# How to complete this task
If a line in the entries below includes the string "cache", copy it out.

# Data listing
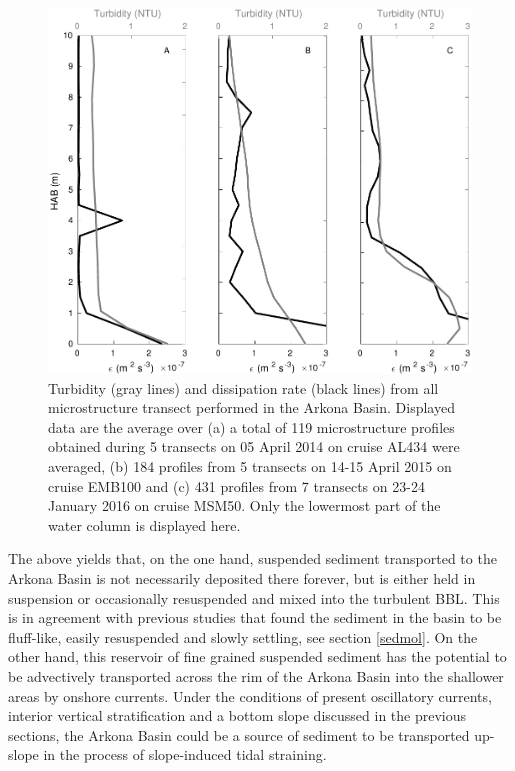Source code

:    \begin{figure}[ht]
\includegraphics[width=15cm]{bilder/arkona_mss.pdf}
 \caption{Turbidity (gray lines) and dissipation rate (black lines) from all 
microstructure transect performed in the Arkona Basin. Displayed data are the 
average over (a) a total of 119 microstructure profiles obtained during 5 
transects on 05 April 2014 on cruise AL434 were averaged, (b) 184 profiles from 
5 transects on 14-15 April 2015 on cruise EMB100 and (c) 431 profiles from 7 
transects on 23-24 January 2016 on cruise MSM50. Only the lowermost part of 
the water column is displayed here.}
 \label{abmss}
 \end{figure}

The above yields that, on the one hand, suspended sediment transported to the 
Arkona Basin is not necessarily deposited there forever, but is either held in 
suspension or occasionally resuspended and mixed into the turbulent BBL. This 
is in agreement with previous studies that found the sediment in the basin to 
be fluff-like, easily resuspended and slowly settling, see section 
\ref{sedmol}. On the other hand, this reservoir of fine grained 
suspended sediment has the potential to be advectively 
transported across the rim of the Arkona Basin into the shallower areas by 
onshore currents. Under the conditions of present oscillatory currents, 
interior vertical stratification and a bottom slope discussed in the previous 
sections, the Arkona Basin could be a source of sediment to be transported 
up-slope in the process of slope-induced tidal straining.

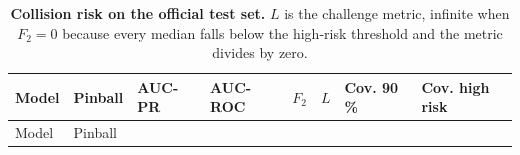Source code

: \documentclass[3p,times]{elsarticle}
\begin{document}
\begin{longtable}[]{@{}
  >{\raggedright\arraybackslash}p{}
  >{\raggedleft\arraybackslash}p{}
  >{\raggedleft\arraybackslash}p{}
  >{\raggedleft\arraybackslash}p{}
  >{\raggedleft\arraybackslash}p{}
  >{\raggedleft\arraybackslash}p{}
  >{\raggedleft\arraybackslash}p{}
  >{\raggedleft\arraybackslash}p{}@{}}
\caption{\textbf{Collision risk on the official test set.} \(L\) is the
challenge metric, infinite when \(F_2 = 0\) because every median falls
below the high-risk threshold and the metric divides by
zero.}\label{tbl:cac}\tabularnewline
\toprule\noalign{}
\begin{minipage}[b]{\linewidth}\raggedright
Model
\end{minipage} & \begin{minipage}[b]{\linewidth}\raggedleft
Pinball
\end{minipage} & \begin{minipage}[b]{\linewidth}\raggedleft
AUC-PR
\end{minipage} & \begin{minipage}[b]{\linewidth}\raggedleft
AUC-ROC
\end{minipage} & \begin{minipage}[b]{\linewidth}\raggedleft
\(F_2\)
\end{minipage} & \begin{minipage}[b]{\linewidth}\raggedleft
\(L\)
\end{minipage} & \begin{minipage}[b]{\linewidth}\raggedleft
Cov. 90 \%
\end{minipage} & \begin{minipage}[b]{\linewidth}\raggedleft
Cov. high risk
\end{minipage} \\
\midrule\noalign{}
\endfirsthead
\toprule\noalign{}
\begin{minipage}[b]{\linewidth}\raggedright
Model
\end{minipage} & \begin{minipage}[b]{\linewidth}\raggedleft
Pinball
\end{minipage} & \begin{minipage}[b]{\linewidth}\raggedleft

\end{minipage}
\end{longtable}
\end{document}
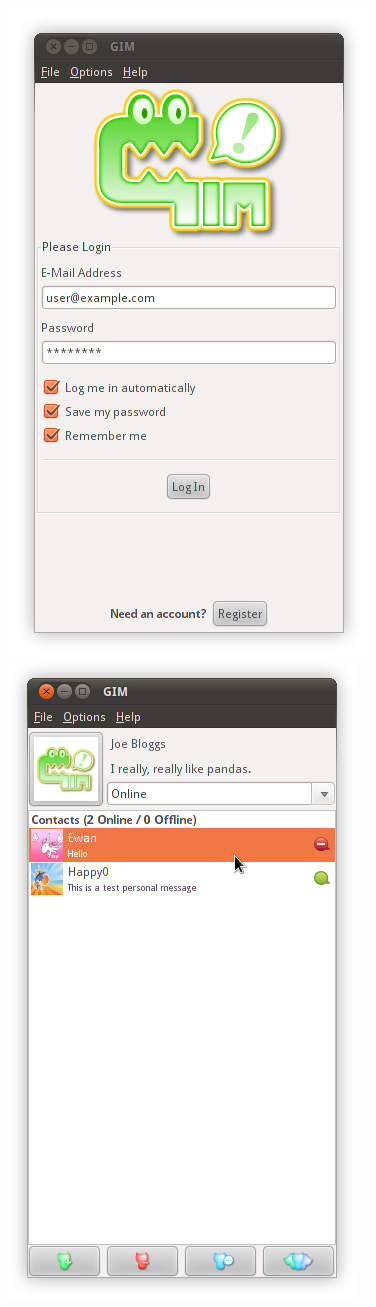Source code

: \begin{figure}
    \begin{center}
        \includegraphics[scale=0.6]{Implementation/diagrams/login.png}
        \includegraphics[scale=0.6]{Implementation/diagrams/main.png}

\end{center}
\end{figure}
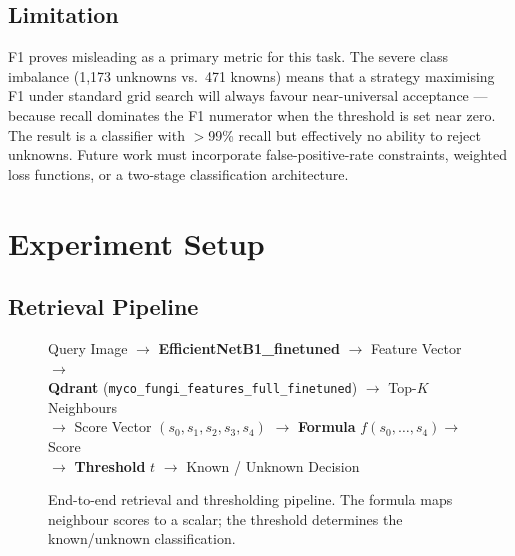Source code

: \documentclass[11pt,a4paper]{article}
\begin{document}
\subsection{Limitation}

F1 proves misleading as a primary metric for this task. The severe class imbalance (1,173 unknowns vs.\ 471 knowns) means that a strategy maximising F1 under standard grid search will always favour near-universal acceptance --- because recall dominates the F1 numerator when the threshold is set near zero. The result is a classifier with $>$99\% recall but effectively no ability to reject unknowns. Future work must incorporate false-positive-rate constraints, weighted loss functions, or a two-stage classification architecture.


\section{Experiment Setup}

\subsection{Retrieval Pipeline}

\begin{figure}[htbp]
\centering
\begin{tcolorbox}[width=0.95\textwidth, colback=gray!5, colframe=gray!40, title={\textbf{Retrieval Pipeline Architecture}}, fonttitle=\bfseries]
\begin{center}
Query Image $\rightarrow$ \textbf{EfficientNetB1\_finetuned} $\rightarrow$ Feature Vector $\rightarrow$ \\
\textbf{Qdrant} (\texttt{myco\_fungi\_features\_full\_finetuned}) $\rightarrow$ Top-$K$ Neighbours \\
$\rightarrow$ Score Vector $(s_0, s_1, s_2, s_3, s_4)$ $\rightarrow$ \textbf{Formula} $f(s_0, \ldots, s_4) \rightarrow$ Score \\
$\rightarrow$ \textbf{Threshold} $t$ $\rightarrow$ Known / Unknown Decision
\end{center}
\end{tcolorbox}
\caption{End-to-end retrieval and thresholding pipeline. The formula maps neighbour scores to a scalar; the threshold determines the known/unknown classification.}
\label{fig:pipeline}
\end{figure}
\end{document}
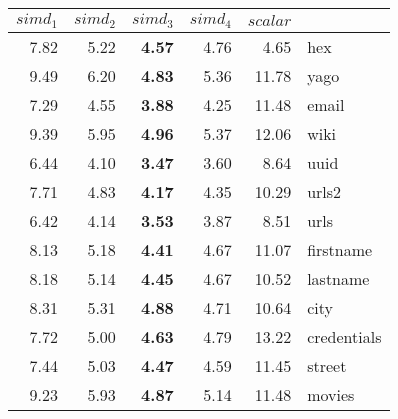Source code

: {\begin{tabular}{|rrrr|r|l|}
\hline
{\footnotesize{$simd_1$}}&{\footnotesize{$simd_2$}}&{\footnotesize{\bf $simd_3$}}&{\footnotesize{$simd_4$}}&{\footnotesize{$scalar$}}&\\
\hline
\hline
{\footnotesize{ 7.82}}& {\footnotesize{ 5.22}}& {\footnotesize{\bf  4.57}}& {\footnotesize{ 4.76}}& {\footnotesize{ 4.65}}& {\footnotesize hex}\\
{\footnotesize{ 9.49}}& {\footnotesize{ 6.20}}& {\footnotesize{\bf  4.83}}& {\footnotesize{ 5.36}}& {\footnotesize{11.78}}& {\footnotesize yago}\\
{\footnotesize{ 7.29}}& {\footnotesize{ 4.55}}& {\footnotesize{\bf  3.88}}& {\footnotesize{ 4.25}}& {\footnotesize{11.48}}& {\footnotesize email}\\
{\footnotesize{ 9.39}}& {\footnotesize{ 5.95}}& {\footnotesize{\bf  4.96}}& {\footnotesize{ 5.37}}& {\footnotesize{12.06}}& {\footnotesize wiki}\\
{\footnotesize{ 6.44}}& {\footnotesize{ 4.10}}& {\footnotesize{\bf  3.47}}& {\footnotesize{ 3.60}}& {\footnotesize{ 8.64}}& {\footnotesize uuid}\\
{\footnotesize{ 7.71}}& {\footnotesize{ 4.83}}& {\footnotesize{\bf  4.17}}& {\footnotesize{ 4.35}}& {\footnotesize{10.29}}& {\footnotesize urls2}\\
{\footnotesize{ 6.42}}& {\footnotesize{ 4.14}}& {\footnotesize{\bf  3.53}}& {\footnotesize{ 3.87}}& {\footnotesize{ 8.51}}& {\footnotesize urls}\\
{\footnotesize{ 8.13}}& {\footnotesize{ 5.18}}& {\footnotesize{\bf  4.41}}& {\footnotesize{ 4.67}}& {\footnotesize{11.07}}& {\footnotesize firstname}\\
{\footnotesize{ 8.18}}& {\footnotesize{ 5.14}}& {\footnotesize{\bf  4.45}}& {\footnotesize{ 4.67}}& {\footnotesize{10.52}}& {\footnotesize lastname}\\
{\footnotesize{ 8.31}}& {\footnotesize{ 5.31}}& {\footnotesize{\bf  4.88}}& {\footnotesize{ 4.71}}& {\footnotesize{10.64}}& {\footnotesize city}\\
{\footnotesize{ 7.72}}& {\footnotesize{ 5.00}}& {\footnotesize{\bf  4.63}}& {\footnotesize{ 4.79}}& {\footnotesize{13.22}}& {\footnotesize credentials}\\
{\footnotesize{ 7.44}}& {\footnotesize{ 5.03}}& {\footnotesize{\bf  4.47}}& {\footnotesize{ 4.59}}& {\footnotesize{11.45}}& {\footnotesize street}\\
{\footnotesize{ 9.23}}& {\footnotesize{ 5.93}}& {\footnotesize{\bf  4.87}}& {\footnotesize{ 5.14}}& {\footnotesize{11.48}}& {\footnotesize movies}\\

\end{tabular}}
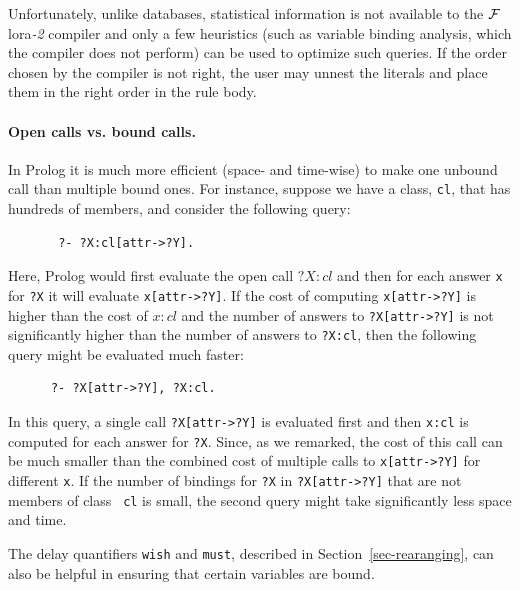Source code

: \documentclass[11pt]{article}
\newcommand{\FLORA}{{\mbox{\sc ${\cal F}${lora}\rm\emph{-2}}}\xspace}
\newcommand{\FLSYSTEM}{\FLORA}
\begin{document}
Unfortunately, unlike databases, statistical information is not
available to the \FLSYSTEM compiler and only a few heuristics (such as
variable binding analysis, which the compiler does not perform) can be used
to optimize such queries. If the order chosen by the compiler is not right,
the user may unnest the literals and place them in the right
order in the rule body.

\paragraph{Open calls vs. bound calls.}
In Prolog it is much more efficient (space- and
time-wise) to make one unbound call than multiple bound ones. For instance,
suppose we have a class, {\tt cl}, that has hundreds of members, and
consider the following query:
\begin{verbatim}
       ?- ?X:cl[attr->?Y].  
\end{verbatim}
Here, Prolog would first evaluate the open call $?X:cl$ and then for each
answer {\tt x} for {\tt ?X} it will evaluate {\tt x[attr->?Y]}.
If the cost of computing {\tt x[attr->?Y]} is higher than the cost of $x:cl$
and the number of answers to {\tt ?X[attr->?Y]} is not significantly
higher than the number of answers to {\tt ?X:cl}, then the following query
might be evaluated much faster:
\begin{verbatim}
      ?- ?X[attr->?Y], ?X:cl.  
\end{verbatim}
In this query, a single call {\tt ?X[attr->?Y]} is evaluated first and then
{\tt x:cl} is computed for each answer for {\tt ?X}.  Since, as we remarked,
the cost of this call can be much smaller than the combined cost of
multiple calls to {\tt x[attr->?Y]} for different {\tt x}.  If the number of
bindings for {\tt ?X} in {\tt ?X[attr->?Y]} that are not members of class {\tt
  cl} is small, the second query might take significantly less space and
time.

The delay quantifiers \texttt{wish} and \texttt{must}, described in
Section~\ref{sec-rearanging}, can also be helpful
in ensuring that certain variables are bound.  
\end{document}
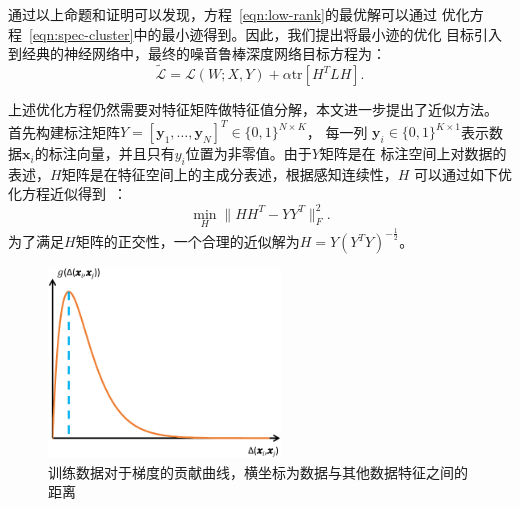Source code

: \documentclass[doctor]{ustcthesis}
\def \x {\mathbf{x}}
\def \y {\mathbf{y}}
\def \L {\mathcal{L}}
\begin{document}
通过以上命题和证明可以发现，方程~\eqref{eqn:low-rank}的最优解可以通过
优化方程~\eqref{eqn:spec-cluster}中的最小迹得到。因此，我们提出将最小迹的优化
目标引入到经典的神经网络中，最终的噪音鲁棒深度网络目标方程为：
\begin{equation}\label{eqn:rf-cnn-obj}
    \widetilde{\L} = \L(W;X,Y) + \alpha \text{tr}[H^TLH].
\end{equation}

上述优化方程仍然需要对特征矩阵做特征值分解，本文进一步提出了近似方法。
首先构建标注矩阵$Y = [\y_1,\ldots, \y_N]^T \in \{0,1\}^{N\times K}$， 每一列
$\y_i\in\{0,1\}^{K\times
1}$表示数据$\x_i$的标注向量，并且只有$y_i$位置为非零值。由于$Y$矩阵是在
标注空间上对数据的表述，$H$矩阵是在特征空间上的主成分表述，根据感知连续性，$H$
可以通过如下优化方程近似得到~\cite{yang2011l2,ye2008discriminative}：
\begin{equation}
    \min_{H} \|HH^T - YY^T\|_F^2.
\end{equation}
为了满足$H$矩阵的正交性，一个合理的近似解为$H = Y(Y^TY)^{-\frac{1}{2}}$。

\begin{figure}[t]
    \center
    \includegraphics[clip=true, width=0.55\textwidth]{rf-cnn-gradient}
    \caption{训练数据对于梯度的贡献曲线，横坐标为数据与其他数据特征之间的距离}\label{fig:rf-cnn-gradient}
\end{figure}
\end{document}

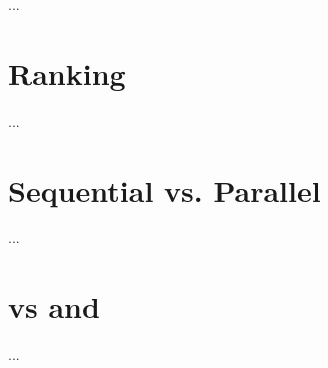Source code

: 

  ...
  
  \section{Ranking}
    ...
  \section{Sequential vs. Parallel}
    ...
  \section{\man vs \ndpn and \ndpv}
    ...
    
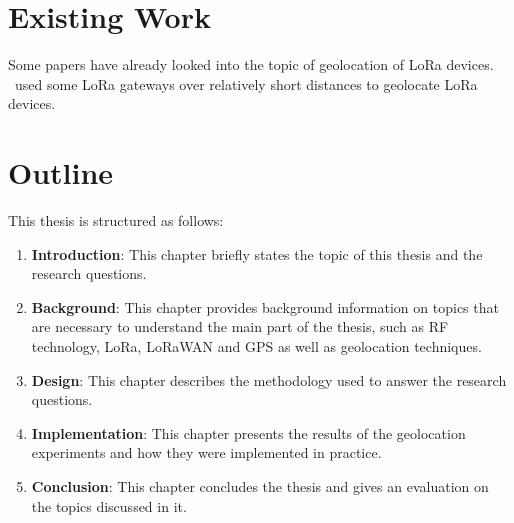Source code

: \section{Existing Work}

Some papers have already looked into the topic of geolocation of \ac{LoRa} devices.
\cite{mackey_lora-based_2019}~used some \ac{LoRa} gateways over relatively short distances to geolocate \ac{LoRa} devices.

\section{Outline}

This thesis is structured as follows:

\begin{enumerate}
    \item \textbf{Introduction}:
          This chapter briefly states the topic of this thesis and the research questions.
    \item \textbf{Background}:
          This chapter provides background information on topics that are necessary to understand the main part of the thesis, such as \ac{RF} technology, \ac{LoRa}, \ac{LoRaWAN} and \ac{GPS} as well as geolocation techniques.
    \item \textbf{Design}:
          This chapter describes the methodology used to answer the research questions.
    \item \textbf{Implementation}:
          This chapter presents the results of the geolocation experiments and how they were implemented in practice.
    \item \textbf{Conclusion}:
          This chapter concludes the thesis and gives an evaluation on the topics discussed in it.
\end{enumerate}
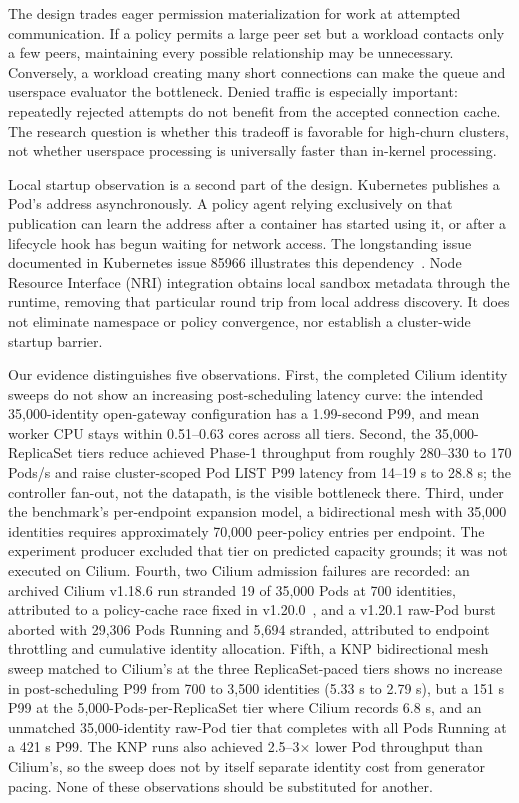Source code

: \documentclass[letterpaper,twocolumn,10pt]{article}
\newcommand{\sys}{\textsc{KNP}}
\begin{document}
The design trades eager permission materialization for work at attempted
communication. If a policy permits a large peer set but a workload contacts
only a few peers, maintaining every possible relationship may be unnecessary.
Conversely, a workload creating many short connections can make the queue
and userspace evaluator the bottleneck. Denied traffic is especially
important: repeatedly rejected attempts do not benefit from the accepted
connection cache. The research question is whether this tradeoff is favorable
for high-churn clusters, not whether userspace processing is universally
faster than in-kernel processing.

Local startup observation is a second part of the design. Kubernetes
publishes a Pod's address asynchronously. A policy agent relying exclusively
on that publication can learn the address after a container has started
using it, or after a lifecycle hook has begun waiting for network access.
The longstanding issue documented in Kubernetes issue 85966 illustrates
this dependency~\cite{k8s85966}. Node Resource Interface (NRI) integration
obtains local sandbox metadata through the runtime, removing that particular
round trip from local address discovery. It does not eliminate namespace
or policy convergence, nor establish a cluster-wide startup barrier.

Our evidence distinguishes five observations. First, the completed
Cilium identity sweeps do not show an increasing post-scheduling latency
curve: the intended 35,000-identity open-gateway configuration has a
1.99-second P99, and mean worker CPU stays within 0.51--0.63 cores across
all tiers. Second, the 35,000-ReplicaSet tiers reduce achieved Phase-1
throughput from roughly 280--330 to 170 Pods/s and raise cluster-scoped
Pod LIST P99 latency from 14--19 s to 28.8 s; the controller fan-out, not
the datapath, is the visible bottleneck there. Third, under the benchmark's
per-endpoint expansion model, a bidirectional mesh with 35,000 identities
requires approximately 70,000 peer-policy entries per endpoint. The
experiment producer excluded that tier on predicted capacity grounds; it was
not executed on Cilium. Fourth, two Cilium admission failures are recorded: an archived
Cilium v1.18.6 run stranded 19 of 35,000 Pods at 700 identities, attributed
to a policy-cache race fixed in v1.20.0~\cite{cilium7515}, and a
v1.20.1 raw-Pod burst aborted with 29,306 Pods Running and 5,694 stranded,
attributed to endpoint throttling and cumulative identity allocation.
Fifth, a \sys{} bidirectional mesh sweep matched to Cilium's at the three
ReplicaSet-paced tiers shows no increase in post-scheduling P99 from 700
to 3,500 identities (5.33 s to 2.79 s), but a 151 s P99 at the
5,000-Pods-per-ReplicaSet tier where Cilium records 6.8 s, and an
unmatched 35,000-identity raw-Pod tier that completes with all Pods
Running at a 421 s P99. The \sys{} runs also achieved 2.5--3$\times$
lower Pod throughput than Cilium's, so the sweep does not by itself
separate identity cost from generator pacing. None
of these observations should be substituted for another.
\end{document}
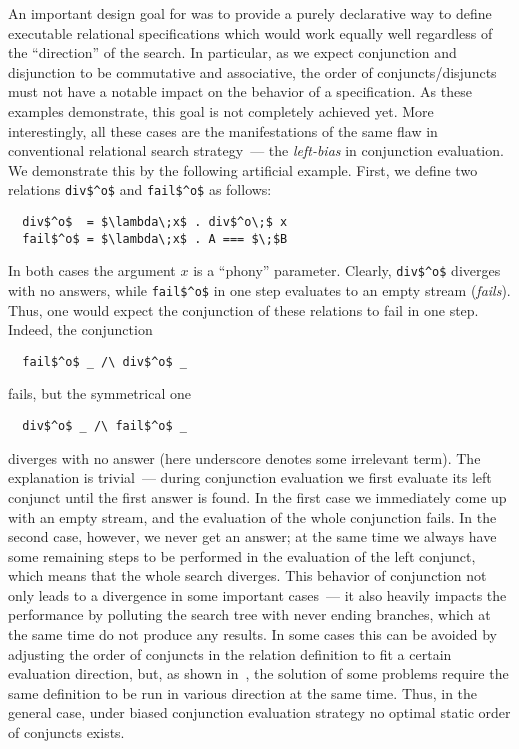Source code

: An important design goal for \mk was to provide a purely declarative way to define executable relational specifications which would work equally well regardless of the ``direction'' of the search.
In particular, as we expect conjunction and disjunction to be commutative and associative, the order of conjuncts/disjuncts must not have a notable impact on the behavior of
a specification. As these examples demonstrate, this goal is not completely achieved yet. More interestingly, all these cases are the manifestations of the same flaw in conventional
relational search strategy~--- the \emph{left-bias} in conjunction evaluation. We demonstrate this by the following artificial example. First, we define two relations \lstinline{div$^o$} and
\lstinline|fail$^o$| as follows:

\begin{lstlisting}
  div$^o$  = $\lambda\;x$ . div$^o\;$ x
  fail$^o$ = $\lambda\;x$ . A === $\;$B
\end{lstlisting}

In both cases the argument $x$ is a ``phony'' parameter. Clearly, \lstinline|div$^o$| diverges with no answers, while \lstinline|fail$^o$| in one step evaluates to an empty stream (\emph{fails}). Thus,
one would expect the conjunction of these relations to fail in one step. Indeed, the conjunction

\begin{lstlisting}
  fail$^o$ _ /\ div$^o$ _
\end{lstlisting}

fails, but the symmetrical one

\begin{lstlisting}
  div$^o$ _ /\ fail$^o$ _ 
\end{lstlisting}

diverges with no answer (here underscore denotes some irrelevant term). The explanation is trivial~--- during conjunction evaluation we first evaluate its left conjunct
until the first answer is found. In the first case we immediately come up with an empty stream, and the evaluation of the whole conjunction fails. In the second case,
however, we never get an answer; at the same time we always have some remaining steps to be performed in the evaluation of the left conjunct, which means that the
whole search diverges. This behavior of conjunction not only leads to a divergence in some important cases~--- it also heavily impacts the performance by polluting
the search tree with never ending branches, which at the same time do not produce any results. In some cases this can be avoided by adjusting the order of conjuncts in
the relation definition to fit a certain evaluation direction, but, as shown in~\cite{fair:DivTest}, the solution of some problems require the same definition to be run in
various direction at the same time. Thus, in the general case, under biased conjunction evaluation strategy no optimal static order of conjuncts exists.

# Exercise result
connection cache. The research question is whether this tradeoff is favorable
to a policy-cache race fixed in v1.20.0~\cite{cilium7515}, and a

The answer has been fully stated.